We all sin. We all have junk. The church (meaning the institution and the people who comprise it) will never be perfect. BUT...we do have a choice in all of this.
Will we just sit back, complaining about how great it COULD be and mourning all of the lost opportunties and broken hearts incurred because of imperfect people? OR will we do what we can to make it better? Will we put our frustration and irritation aside and live the life that Christ has for us? It's really a simple choice...we can move forward, embracing and owning the JOY that has been bestowed upon us because we are His beloved OR we can throw up our hands, saying "What's the point...the hypocrites have ruined it."
I'm not so naive to think that life isn't hard. I know it is...believe me, I know. BUT I also know what it was like to live without Christ as my Lord, Friend, Father and Savior.
I remember the emptiness that could never be fulfilled, no matter how hard I tried.
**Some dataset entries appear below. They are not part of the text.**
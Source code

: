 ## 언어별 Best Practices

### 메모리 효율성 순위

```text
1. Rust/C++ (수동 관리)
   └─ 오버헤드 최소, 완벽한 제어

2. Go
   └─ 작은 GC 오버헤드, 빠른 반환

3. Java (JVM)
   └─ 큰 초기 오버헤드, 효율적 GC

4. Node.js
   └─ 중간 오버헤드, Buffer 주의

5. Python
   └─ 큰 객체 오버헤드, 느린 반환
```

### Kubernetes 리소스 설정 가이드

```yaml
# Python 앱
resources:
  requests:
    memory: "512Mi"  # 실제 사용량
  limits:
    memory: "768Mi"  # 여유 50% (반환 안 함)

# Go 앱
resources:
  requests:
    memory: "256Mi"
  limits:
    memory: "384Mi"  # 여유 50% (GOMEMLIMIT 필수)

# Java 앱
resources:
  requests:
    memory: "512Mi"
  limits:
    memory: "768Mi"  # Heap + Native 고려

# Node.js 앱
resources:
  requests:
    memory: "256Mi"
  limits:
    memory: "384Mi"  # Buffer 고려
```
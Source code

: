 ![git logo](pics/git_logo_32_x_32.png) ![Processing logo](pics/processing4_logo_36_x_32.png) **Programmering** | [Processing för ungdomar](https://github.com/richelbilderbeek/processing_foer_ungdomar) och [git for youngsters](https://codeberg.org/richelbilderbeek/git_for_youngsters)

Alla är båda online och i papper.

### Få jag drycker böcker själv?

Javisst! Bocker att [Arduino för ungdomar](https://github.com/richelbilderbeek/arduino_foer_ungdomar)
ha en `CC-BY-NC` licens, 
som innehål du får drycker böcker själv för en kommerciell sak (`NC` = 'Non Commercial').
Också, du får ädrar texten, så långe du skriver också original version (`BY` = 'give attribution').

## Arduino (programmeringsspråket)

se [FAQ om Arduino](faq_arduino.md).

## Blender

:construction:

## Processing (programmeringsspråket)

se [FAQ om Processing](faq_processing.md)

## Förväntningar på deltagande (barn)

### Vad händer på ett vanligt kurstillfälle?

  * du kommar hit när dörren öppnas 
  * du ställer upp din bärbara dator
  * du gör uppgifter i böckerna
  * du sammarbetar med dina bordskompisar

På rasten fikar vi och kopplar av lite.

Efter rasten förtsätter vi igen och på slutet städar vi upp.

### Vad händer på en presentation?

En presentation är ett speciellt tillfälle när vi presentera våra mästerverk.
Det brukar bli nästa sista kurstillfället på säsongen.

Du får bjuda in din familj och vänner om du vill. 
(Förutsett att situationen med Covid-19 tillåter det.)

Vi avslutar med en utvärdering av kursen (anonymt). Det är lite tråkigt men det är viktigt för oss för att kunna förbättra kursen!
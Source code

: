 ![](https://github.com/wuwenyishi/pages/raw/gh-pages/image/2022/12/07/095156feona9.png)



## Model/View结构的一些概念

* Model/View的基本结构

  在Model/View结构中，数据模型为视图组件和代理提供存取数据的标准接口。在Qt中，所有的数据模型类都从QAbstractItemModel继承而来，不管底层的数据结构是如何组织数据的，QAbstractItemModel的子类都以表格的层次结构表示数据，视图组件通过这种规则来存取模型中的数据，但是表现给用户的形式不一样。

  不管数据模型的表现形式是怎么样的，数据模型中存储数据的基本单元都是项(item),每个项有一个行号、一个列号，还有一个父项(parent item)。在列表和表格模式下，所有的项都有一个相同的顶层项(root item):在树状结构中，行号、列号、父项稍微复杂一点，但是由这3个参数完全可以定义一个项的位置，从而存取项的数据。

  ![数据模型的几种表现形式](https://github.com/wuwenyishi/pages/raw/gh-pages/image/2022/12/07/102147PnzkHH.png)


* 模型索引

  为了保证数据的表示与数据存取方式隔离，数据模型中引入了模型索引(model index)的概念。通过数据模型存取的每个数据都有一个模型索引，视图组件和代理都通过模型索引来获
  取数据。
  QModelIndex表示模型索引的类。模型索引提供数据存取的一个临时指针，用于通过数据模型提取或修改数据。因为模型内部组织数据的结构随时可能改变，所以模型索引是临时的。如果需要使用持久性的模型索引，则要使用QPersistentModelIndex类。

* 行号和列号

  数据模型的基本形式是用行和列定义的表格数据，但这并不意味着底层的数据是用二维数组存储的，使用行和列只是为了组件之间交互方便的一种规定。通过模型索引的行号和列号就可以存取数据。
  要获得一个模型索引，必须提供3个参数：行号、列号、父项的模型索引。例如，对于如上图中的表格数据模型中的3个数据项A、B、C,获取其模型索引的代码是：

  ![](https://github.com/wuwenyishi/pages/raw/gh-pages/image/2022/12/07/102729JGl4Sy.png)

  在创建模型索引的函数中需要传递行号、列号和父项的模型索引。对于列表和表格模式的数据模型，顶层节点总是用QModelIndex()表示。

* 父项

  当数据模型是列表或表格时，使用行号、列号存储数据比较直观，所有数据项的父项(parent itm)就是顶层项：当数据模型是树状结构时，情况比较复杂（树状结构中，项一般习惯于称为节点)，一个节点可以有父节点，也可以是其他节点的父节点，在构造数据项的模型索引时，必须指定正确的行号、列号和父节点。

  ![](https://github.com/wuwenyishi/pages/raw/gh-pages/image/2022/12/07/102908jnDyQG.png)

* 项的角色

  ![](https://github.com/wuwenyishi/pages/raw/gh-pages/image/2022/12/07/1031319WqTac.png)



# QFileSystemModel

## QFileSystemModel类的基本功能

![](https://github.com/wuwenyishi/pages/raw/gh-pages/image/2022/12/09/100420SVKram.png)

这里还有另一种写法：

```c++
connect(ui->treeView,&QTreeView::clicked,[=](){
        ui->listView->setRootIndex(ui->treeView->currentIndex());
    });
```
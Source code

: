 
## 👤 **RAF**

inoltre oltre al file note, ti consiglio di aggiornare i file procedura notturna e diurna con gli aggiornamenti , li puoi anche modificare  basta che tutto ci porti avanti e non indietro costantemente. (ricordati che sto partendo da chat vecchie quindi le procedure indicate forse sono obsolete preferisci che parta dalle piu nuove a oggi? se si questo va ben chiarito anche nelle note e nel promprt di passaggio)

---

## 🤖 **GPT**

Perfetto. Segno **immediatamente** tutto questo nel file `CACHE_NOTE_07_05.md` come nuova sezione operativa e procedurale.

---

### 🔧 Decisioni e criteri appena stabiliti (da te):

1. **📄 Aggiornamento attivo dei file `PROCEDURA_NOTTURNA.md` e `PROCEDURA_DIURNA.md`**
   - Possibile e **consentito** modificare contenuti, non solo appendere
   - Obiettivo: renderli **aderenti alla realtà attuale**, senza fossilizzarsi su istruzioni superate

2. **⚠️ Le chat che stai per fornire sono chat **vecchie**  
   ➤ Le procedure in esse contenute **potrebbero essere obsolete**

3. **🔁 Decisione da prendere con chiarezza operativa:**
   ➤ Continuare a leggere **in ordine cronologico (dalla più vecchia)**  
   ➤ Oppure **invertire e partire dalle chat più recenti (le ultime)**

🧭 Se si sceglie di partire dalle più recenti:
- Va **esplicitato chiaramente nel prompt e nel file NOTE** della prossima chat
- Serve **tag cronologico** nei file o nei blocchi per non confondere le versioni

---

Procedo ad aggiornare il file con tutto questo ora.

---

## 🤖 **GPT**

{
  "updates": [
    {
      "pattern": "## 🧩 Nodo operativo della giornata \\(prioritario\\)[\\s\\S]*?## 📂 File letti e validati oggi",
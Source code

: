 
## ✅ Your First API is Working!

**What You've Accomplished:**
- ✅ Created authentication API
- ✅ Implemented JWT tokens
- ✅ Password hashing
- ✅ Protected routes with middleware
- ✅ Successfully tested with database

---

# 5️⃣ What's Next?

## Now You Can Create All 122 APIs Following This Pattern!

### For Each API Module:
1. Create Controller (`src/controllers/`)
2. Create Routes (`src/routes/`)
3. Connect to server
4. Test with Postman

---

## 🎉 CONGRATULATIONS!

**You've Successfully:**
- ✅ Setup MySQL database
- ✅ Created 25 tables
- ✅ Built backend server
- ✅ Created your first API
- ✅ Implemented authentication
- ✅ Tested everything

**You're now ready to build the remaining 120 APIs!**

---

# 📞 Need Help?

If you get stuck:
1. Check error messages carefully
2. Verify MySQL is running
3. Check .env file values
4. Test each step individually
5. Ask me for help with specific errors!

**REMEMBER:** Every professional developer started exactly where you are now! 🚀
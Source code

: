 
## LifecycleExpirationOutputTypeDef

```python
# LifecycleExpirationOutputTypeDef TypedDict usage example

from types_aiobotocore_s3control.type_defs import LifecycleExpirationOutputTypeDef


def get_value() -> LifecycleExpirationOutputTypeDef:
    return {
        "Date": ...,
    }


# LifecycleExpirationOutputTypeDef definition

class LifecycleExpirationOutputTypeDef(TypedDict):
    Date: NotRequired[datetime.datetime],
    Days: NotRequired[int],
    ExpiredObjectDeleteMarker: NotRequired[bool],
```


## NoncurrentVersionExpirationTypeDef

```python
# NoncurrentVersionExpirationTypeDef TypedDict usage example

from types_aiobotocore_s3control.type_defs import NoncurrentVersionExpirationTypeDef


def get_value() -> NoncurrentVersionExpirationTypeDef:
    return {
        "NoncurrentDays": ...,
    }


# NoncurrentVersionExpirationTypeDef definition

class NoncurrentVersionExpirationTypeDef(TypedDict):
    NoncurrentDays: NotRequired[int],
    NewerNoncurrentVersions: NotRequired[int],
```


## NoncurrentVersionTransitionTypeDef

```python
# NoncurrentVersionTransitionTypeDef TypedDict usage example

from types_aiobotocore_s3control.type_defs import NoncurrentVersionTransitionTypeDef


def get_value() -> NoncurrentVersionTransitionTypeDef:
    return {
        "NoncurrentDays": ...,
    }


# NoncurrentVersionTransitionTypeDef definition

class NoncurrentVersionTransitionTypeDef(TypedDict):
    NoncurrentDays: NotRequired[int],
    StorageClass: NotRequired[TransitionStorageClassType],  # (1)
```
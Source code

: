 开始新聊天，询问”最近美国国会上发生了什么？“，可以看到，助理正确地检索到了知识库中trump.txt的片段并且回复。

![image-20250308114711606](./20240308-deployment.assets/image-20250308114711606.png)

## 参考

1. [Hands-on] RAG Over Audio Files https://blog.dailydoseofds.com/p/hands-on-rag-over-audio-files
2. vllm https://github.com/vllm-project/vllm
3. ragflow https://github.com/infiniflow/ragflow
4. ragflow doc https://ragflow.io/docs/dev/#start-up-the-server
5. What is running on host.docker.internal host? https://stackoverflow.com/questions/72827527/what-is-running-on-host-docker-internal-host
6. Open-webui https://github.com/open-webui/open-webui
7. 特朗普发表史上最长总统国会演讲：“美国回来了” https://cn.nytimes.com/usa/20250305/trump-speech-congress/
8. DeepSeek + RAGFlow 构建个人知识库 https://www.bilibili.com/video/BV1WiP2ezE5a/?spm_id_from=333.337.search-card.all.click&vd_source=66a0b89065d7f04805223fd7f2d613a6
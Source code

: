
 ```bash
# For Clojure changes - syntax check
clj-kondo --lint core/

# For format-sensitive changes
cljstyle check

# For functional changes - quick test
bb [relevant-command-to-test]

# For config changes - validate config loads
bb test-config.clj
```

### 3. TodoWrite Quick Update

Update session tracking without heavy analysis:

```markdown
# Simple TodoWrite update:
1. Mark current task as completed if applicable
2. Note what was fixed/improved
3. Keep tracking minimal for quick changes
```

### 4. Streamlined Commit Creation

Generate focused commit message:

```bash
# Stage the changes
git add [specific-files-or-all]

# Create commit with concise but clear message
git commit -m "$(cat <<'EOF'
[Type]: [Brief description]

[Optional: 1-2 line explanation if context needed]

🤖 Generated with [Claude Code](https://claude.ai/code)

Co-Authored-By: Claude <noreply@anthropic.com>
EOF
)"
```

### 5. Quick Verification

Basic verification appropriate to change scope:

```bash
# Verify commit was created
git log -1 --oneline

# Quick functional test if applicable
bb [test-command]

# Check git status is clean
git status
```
I remember the loneliness of feeling like I had to do it on my own.
I remember the hopelessness of thinking that life on this earth was all there was.
I know the difference between having nothing and having everything.
He loves me enough to not accept mediocrity from me. He loves me enough to give me the most amazing, Christ-focused husband and allow me to help raise two beautiful little boys. He loves me enough to put people in my life who love me enough to put me in my place when I need it. He loves me enough that he gave his life for ME...knowing about all of my junk...because I AM worth it to him. How can there not be joy in that?
Life is hard...relationships are hard...people are REALLY hard. But that doesn't mean that we can't stop and revel in the sheer joy of knowing that our Lord, our King, our Savior chose each one of us to be his children. Shout it from your rooftop!!
Jesus loves me this I know. Help others see how much joy there is in knowing and believing that to your very core.